The task
Within the entries that follow, show each line where the word "high" occurs.

Provided entries

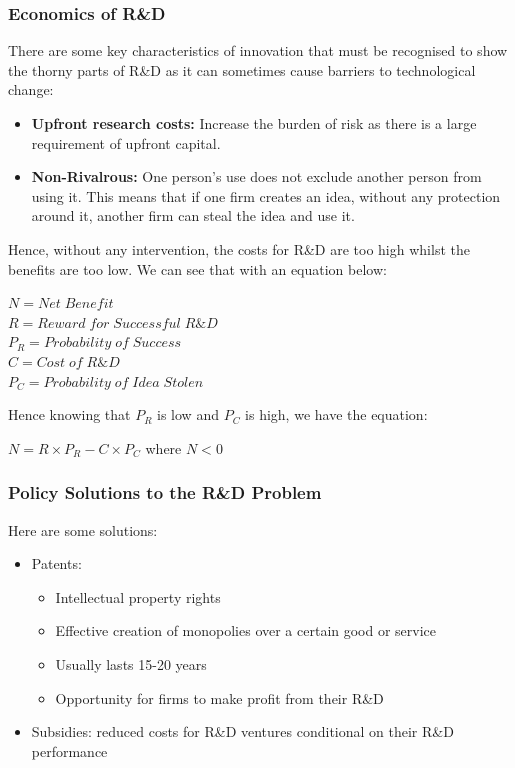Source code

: \documentclass[12pt, letterpaper]{article}
\begin{document}
\subsubsection{Economics of R\&D}
There are some key characteristics of innovation that must be recognised to show the thorny parts of R\&D as it can sometimes cause barriers to technological change:
\begin{itemize}
	\item \textbf{Upfront research costs:} Increase the burden of risk as there is a large requirement of upfront capital.
	\item \textbf{Non-Rivalrous:} One person's use does not exclude another person from using it. This means that if one firm creates an idea, without any protection around it, another firm can steal the idea and use it.
\end{itemize}
Hence, without any intervention, the costs for R\&D are too high whilst the benefits are too low. We can see that with an equation below:
\begin{center}
$N = Net\;Benefit$ \\ $R = Reward\;for\;Successful\;R\&D$ \\ $P_R = Probability\;of\;Success$ \\ $C = Cost\;of\;R\&D$ \\ $P_C = Probability\;of\;Idea\;Stolen$
\end{center}
Hence knowing that $P_R$ is low and $P_C$ is high, we have the equation:
\begin{center}
$N = R \times P_R - C\times P_C$ where $N<0$
\end{center}

\subsubsection{Policy Solutions to the R\&D Problem}
Here are some solutions:
\begin{itemize}
	\item Patents:
		\begin{itemize}
			\item Intellectual property rights
			\item Effective creation of monopolies over a certain good or service
			\item Usually lasts 15-20 years
			\item Opportunity for firms to make profit from their R\&D
		\end{itemize}
	\item Subsidies: reduced costs for R\&D ventures conditional on their R\&D performance
\end{itemize}
\end{document}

Written response
Hence, without any intervention, the costs for R\&D are too high whilst the benefits are too low. We can see that with an equation below:
Hence knowing that $P_R$ is low and $P_C$ is high, we have the equation:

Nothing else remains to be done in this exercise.